A hurler of no less the calibre of the late Mick Roche, legendary Tipperary hurler who won three All-Ireland medals, began his hurling career honing his skills in Sheehans Field . and won a county Waterford minor hurling title with the Mollerans in 1959 before moving across the river to play for the Davins.
Paddy said the club was always an ambitious one which was epitomised by the decision at the time in 1970 to send forty club members on a trip to Brian Borus in London.
“Not many clubs were doing that at that time, it was breaking new ground and the club was one of the first to take on that challenge” said Paddy.
The club played in their only Waterford senior hurling final losing out to their neighbours Portlaw in the 1971 final. The previous year St. Mollerans had claimed the Waterford Intermediate championship.
The club took great pride in the fact that in those two successful seasons , 1970 and 1971 the club had the honour of having the Waterford Hurler of the Year.

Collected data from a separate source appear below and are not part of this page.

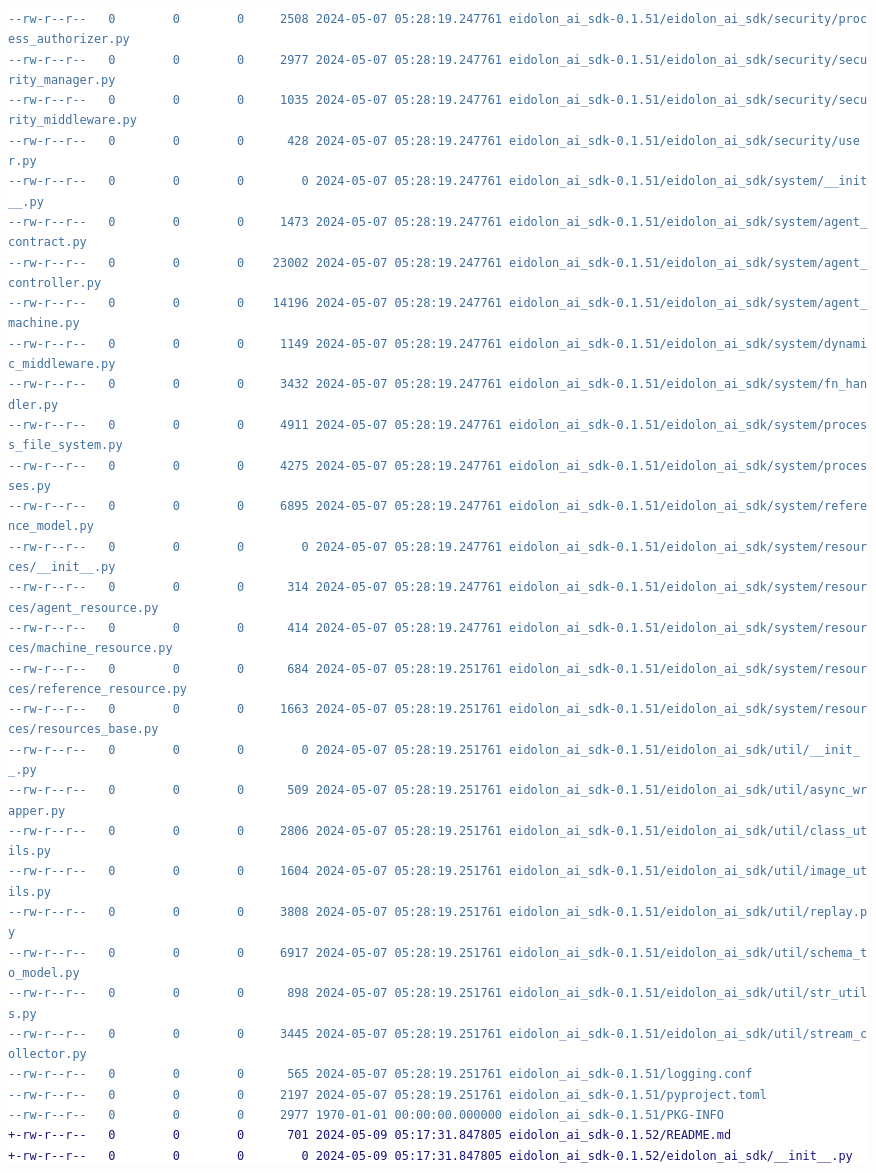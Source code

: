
 ```diff
--rw-r--r--   0        0        0     2508 2024-05-07 05:28:19.247761 eidolon_ai_sdk-0.1.51/eidolon_ai_sdk/security/process_authorizer.py
--rw-r--r--   0        0        0     2977 2024-05-07 05:28:19.247761 eidolon_ai_sdk-0.1.51/eidolon_ai_sdk/security/security_manager.py
--rw-r--r--   0        0        0     1035 2024-05-07 05:28:19.247761 eidolon_ai_sdk-0.1.51/eidolon_ai_sdk/security/security_middleware.py
--rw-r--r--   0        0        0      428 2024-05-07 05:28:19.247761 eidolon_ai_sdk-0.1.51/eidolon_ai_sdk/security/user.py
--rw-r--r--   0        0        0        0 2024-05-07 05:28:19.247761 eidolon_ai_sdk-0.1.51/eidolon_ai_sdk/system/__init__.py
--rw-r--r--   0        0        0     1473 2024-05-07 05:28:19.247761 eidolon_ai_sdk-0.1.51/eidolon_ai_sdk/system/agent_contract.py
--rw-r--r--   0        0        0    23002 2024-05-07 05:28:19.247761 eidolon_ai_sdk-0.1.51/eidolon_ai_sdk/system/agent_controller.py
--rw-r--r--   0        0        0    14196 2024-05-07 05:28:19.247761 eidolon_ai_sdk-0.1.51/eidolon_ai_sdk/system/agent_machine.py
--rw-r--r--   0        0        0     1149 2024-05-07 05:28:19.247761 eidolon_ai_sdk-0.1.51/eidolon_ai_sdk/system/dynamic_middleware.py
--rw-r--r--   0        0        0     3432 2024-05-07 05:28:19.247761 eidolon_ai_sdk-0.1.51/eidolon_ai_sdk/system/fn_handler.py
--rw-r--r--   0        0        0     4911 2024-05-07 05:28:19.247761 eidolon_ai_sdk-0.1.51/eidolon_ai_sdk/system/process_file_system.py
--rw-r--r--   0        0        0     4275 2024-05-07 05:28:19.247761 eidolon_ai_sdk-0.1.51/eidolon_ai_sdk/system/processes.py
--rw-r--r--   0        0        0     6895 2024-05-07 05:28:19.247761 eidolon_ai_sdk-0.1.51/eidolon_ai_sdk/system/reference_model.py
--rw-r--r--   0        0        0        0 2024-05-07 05:28:19.247761 eidolon_ai_sdk-0.1.51/eidolon_ai_sdk/system/resources/__init__.py
--rw-r--r--   0        0        0      314 2024-05-07 05:28:19.247761 eidolon_ai_sdk-0.1.51/eidolon_ai_sdk/system/resources/agent_resource.py
--rw-r--r--   0        0        0      414 2024-05-07 05:28:19.247761 eidolon_ai_sdk-0.1.51/eidolon_ai_sdk/system/resources/machine_resource.py
--rw-r--r--   0        0        0      684 2024-05-07 05:28:19.251761 eidolon_ai_sdk-0.1.51/eidolon_ai_sdk/system/resources/reference_resource.py
--rw-r--r--   0        0        0     1663 2024-05-07 05:28:19.251761 eidolon_ai_sdk-0.1.51/eidolon_ai_sdk/system/resources/resources_base.py
--rw-r--r--   0        0        0        0 2024-05-07 05:28:19.251761 eidolon_ai_sdk-0.1.51/eidolon_ai_sdk/util/__init__.py
--rw-r--r--   0        0        0      509 2024-05-07 05:28:19.251761 eidolon_ai_sdk-0.1.51/eidolon_ai_sdk/util/async_wrapper.py
--rw-r--r--   0        0        0     2806 2024-05-07 05:28:19.251761 eidolon_ai_sdk-0.1.51/eidolon_ai_sdk/util/class_utils.py
--rw-r--r--   0        0        0     1604 2024-05-07 05:28:19.251761 eidolon_ai_sdk-0.1.51/eidolon_ai_sdk/util/image_utils.py
--rw-r--r--   0        0        0     3808 2024-05-07 05:28:19.251761 eidolon_ai_sdk-0.1.51/eidolon_ai_sdk/util/replay.py
--rw-r--r--   0        0        0     6917 2024-05-07 05:28:19.251761 eidolon_ai_sdk-0.1.51/eidolon_ai_sdk/util/schema_to_model.py
--rw-r--r--   0        0        0      898 2024-05-07 05:28:19.251761 eidolon_ai_sdk-0.1.51/eidolon_ai_sdk/util/str_utils.py
--rw-r--r--   0        0        0     3445 2024-05-07 05:28:19.251761 eidolon_ai_sdk-0.1.51/eidolon_ai_sdk/util/stream_collector.py
--rw-r--r--   0        0        0      565 2024-05-07 05:28:19.251761 eidolon_ai_sdk-0.1.51/logging.conf
--rw-r--r--   0        0        0     2197 2024-05-07 05:28:19.251761 eidolon_ai_sdk-0.1.51/pyproject.toml
--rw-r--r--   0        0        0     2977 1970-01-01 00:00:00.000000 eidolon_ai_sdk-0.1.51/PKG-INFO
+-rw-r--r--   0        0        0      701 2024-05-09 05:17:31.847805 eidolon_ai_sdk-0.1.52/README.md
+-rw-r--r--   0        0        0        0 2024-05-09 05:17:31.847805 eidolon_ai_sdk-0.1.52/eidolon_ai_sdk/__init__.py
```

Jimmy Flynn and the late Sean Reade were deservedly named as the best hurlers in the county in those two years and having back to back Hurler of the Year was a tremendous achievement for the club.
Other players such as Billy O'Neill, who captained the Waterford minor hurling team in 1960 and Jerome O'Shea, who was a member of the Waterford team that won the All-Ireland U/21 title in 1992 and Tony Reade, who will always be remembered for his sterling inter county career and his great championship goal against Cork, Michael Gilman and Patsy Murphy , were among those to bring great distinction to St. Mollerans on the field.
Paddy had high praise for people like the late Jimmy Henzy who played a crucial role in the club in the fifties when it was plagued with emigration. The club, he said, was fortunate to have the valuable input of people over the years like the Reade family, the Norris family, Bridget Cleary and her daughter Peggy, Fr.Michael Farrell, Paddy Moore, Billy Deehy, Rory Kiely and many others and it was that dedication and great sense of loyalty that ensured the survival and development of the club.